Мы с Джил уже поднялись. Мисс Уайт все еще держала блокнот и готова была писать. Мужчина слабо усмехнулся.
– Обрушить Лондонский мост. Перестрелять Правительство и объявить диктатуру. Здорово, правда?
Я всмотрелся в смуглое лицо.
– Вы по-прежнему не хотите сказать, кто привез вас?
Марони покачал головой:
– Они сами представятся рано или поздно, такие не молчат. А сейчас мне нужно хоть немного, – он мучительно скривился, – морфия. Позовите кого-нибудь.
– Позовите врача, мисс Уайт.
Джил вышла, и я быстро наклонился.
– Она говорила, где прячет корабли и сколько их?
– Нет, констебль. Так она мне не доверяла. Она лишь сказала, что хорошо спрятала ключи.
– Где?
Мужчина пристально взглянул мне в глаза.
– По миру.
Когда доктор Шерборн уже провожал нас до ворот, я придержал его за рукав и спросил:
– Кто приходил к нему вчера? У него следы побоев, игл под ногтями и…
– Вы же понимаете. – Он выразительно покосился на Джил. – Я не имел права говорить вам, что от него уже пытались чего-то добиться. И не имел права запретить этого Эгельманну. Его люди сюда наведываются.
– Его пытали! – Возмущенный, я все же еще понизил голос. – В его состоянии это…
– Констебль. – Доктор чуть нахмурился. – Нет никакой необходимости взывать к моей совести. Мистер Марони все равно умрет, рано или поздно. И будет лучше, если с ним умрет как можно меньше невиновных. Не согласны?
Я не был согласен, не оправдывал зло ради добра. Но промолчал.
«– Если разобраться… был ли он действительно столь ужасным, Сальери?
– Ваш развратник? Вольфганг, он глубоко порочен!
Он усмехается, щурясь поверх бокала вина. В светлом взгляде любопытство, странно смешивающееся с сочувствием.
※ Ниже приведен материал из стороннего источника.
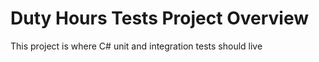# Duty Hours Tests Project Overview

This project is where C# unit and integration tests should live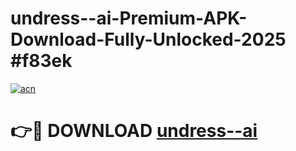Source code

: # undress--ai-Premium-APK-Download-Fully-Unlocked-2025 #f83ek

[![acn](https://github.com/user-attachments/assets/0f9c940e-d8b0-45ae-aac7-cd30a18b3e1c)](https://app.mediaupload.pro?title=undress--ai&ref=09M)

# 👉🔴 DOWNLOAD [undress--ai](https://app.mediaupload.pro?title=undress--ai&ref=09M)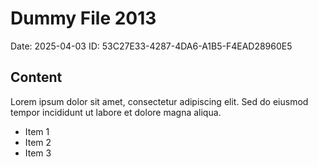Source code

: # Dummy File 2013

Date: 2025-04-03
ID: 53C27E33-4287-4DA6-A1B5-F4EAD28960E5

## Content

Lorem ipsum dolor sit amet, consectetur adipiscing elit.
Sed do eiusmod tempor incididunt ut labore et dolore magna aliqua.

* Item 1
* Item 2
* Item 3
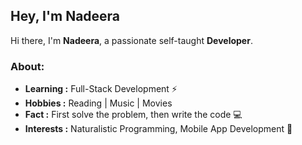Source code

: ## Hey, I'm Nadeera

Hi there, I'm **Nadeera**, a passionate self-taught **Developer**.


### About: 

-  **Learning :** Full-Stack Development :zap:
-  **Hobbies :** Reading | Music | Movies  
-  **Fact :** First solve the problem, then write the code :computer:
-  **Interests :** Naturalistic Programming, Mobile App Development :pushpin:

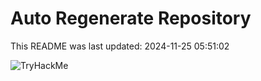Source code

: # Auto Regenerate Repository

This README was last updated: 2024-11-25 05:51:02

 ![TryHackMe](https://tryhackme.com/badge/533634)
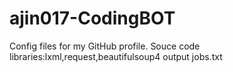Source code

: # ajin017-CodingBOT
Config files for my GitHub profile.
Souce code
libraries:lxml,request,beautifulsoup4
output jobs.txt
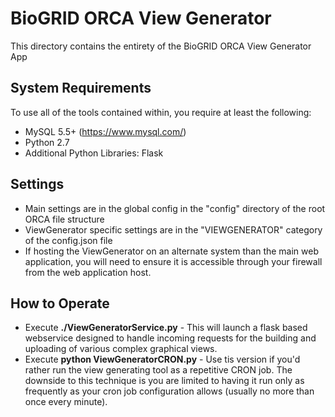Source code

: # BioGRID ORCA View Generator
This directory contains the entirety of the BioGRID ORCA View Generator App

## System Requirements
To use all of the tools contained within, you require at least the following:

+ MySQL 5.5+ (https://www.mysql.com/)
+ Python 2.7
+ Additional Python Libraries: Flask

## Settings
+ Main settings are in the global config in the "config" directory of the root ORCA file structure
+ ViewGenerator specific settings are in the "VIEWGENERATOR" category of the config.json file
+ If hosting the ViewGenerator on an alternate system than the main web application, you will need to ensure it is accessible through your firewall from the web application host. 

## How to Operate
+ Execute **./ViewGeneratorService.py** - This will launch a flask based webservice designed to handle incoming requests for the building and uploading of various complex graphical views.
+ Execute **python ViewGeneratorCRON.py** - Use tis version if you'd rather run the view generating tool as a repetitive CRON job. The downside to this technique is you are limited to having it run only as frequently as your cron job configuration allows (usually no more than once every minute).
Не впервые я думаю о том, что, хотя нас разделяет всего шесть лет, он словно до сих пор юнец, а вот я безнадежно старею.
– Порочен. – Глаза Моцарта, поймав блик свечи из кованого подсвечника, вдруг становятся лукавыми. – Но вы не сказали, что он отвратителен вам так же, как венской публике, половину номеров просидевшей с поджатыми губами.
Последние слова – о публике, отнюдь не столь благодарной, как пражская, – полны досады. Но вот Моцарт уже улыбается и подается ближе, складывает на столе полускрытые белым кружевом манжет запястья. Определенно, ему не откажешь в проницательности. Уступить победу, признаться? Я делаю глоток из бокала. Бархатная ночь за окном отражается в густо-рубиновом вине.
– Он мне не отвратителен. В Доне Жуане
[49] есть неповторимое обаяние. Просто это обаяние подарили ему вы с Лоренцо: он вложил в уста красивые слова, вы окрылили божественной музыкой. А если отбросить все это… – я осторожно ставлю бокал на стол. – Знаете, не хотел бы, чтобы подобный человек – сильный, страстный, но безнадежно непостоянный и не знающий ничего святого, – встретился, к примеру, кому-то из моих дочерей. Более того. – Видимо, что-то меняется в моем тоне, потому что на секунду глаза Моцарта расширяются. – Я без колебаний убил бы мерзавца за подобное. Впрочем, – я смягчаю интонацию: – мы говорим лишь о том, что грех, как бы его ни романтизировало искусство, остается грехом. И думаю…
– Я понимаю, – быстро отзывается он с улыбкой и поправляет светлую прядь, упавшую на лоб. – Вы правы. Обидь такой человек кого-то из ваших девочек, я сам…
Он с небывалым пылом стучит по столу кулаком, звук дробится звоном бутылки. Я двигаю ее подальше от края.
– Выпьем еще?
– Да, пожалуй. Все-таки это…
Я подтверждаю кивком:
– Marzemino. То самое вино, которое так нравилось вашему герою. А вам?..
– О, Сальери, мне нравится все, что пьется в славной компании. Неужели за время нашей разлуки вы забыли об этом? Тогда я вернулся вовремя.
Вино льется в бокалы; Вольфганг наблюдает за этим. Я невольно подмечаю: у него вид человека, который долго не спал. Он осунулся, под глазами тени. Зато сами глаза удивительно сверкают оживлением, губы то и дело подрагивают в улыбке. Кажется, он счастлив. Прага, где создавался „Дон Жуан“, действительно вернула его к жизни. Давящая тень отца отступила, сменившись тенью Командора. Тень столь же мрачна, несет в себе пустоту и холод. Но дерзкий герой ведь посмел даже пригласить эту статую на ужин…
Чтобы повеселить моего друга еще немного, я начинаю вполголоса напевать ту самую арию-список Лепорелло из первого действия, которую публика сочла чуть ли не апогеем фривольности.
[50] и Моцарт действительно хохочет.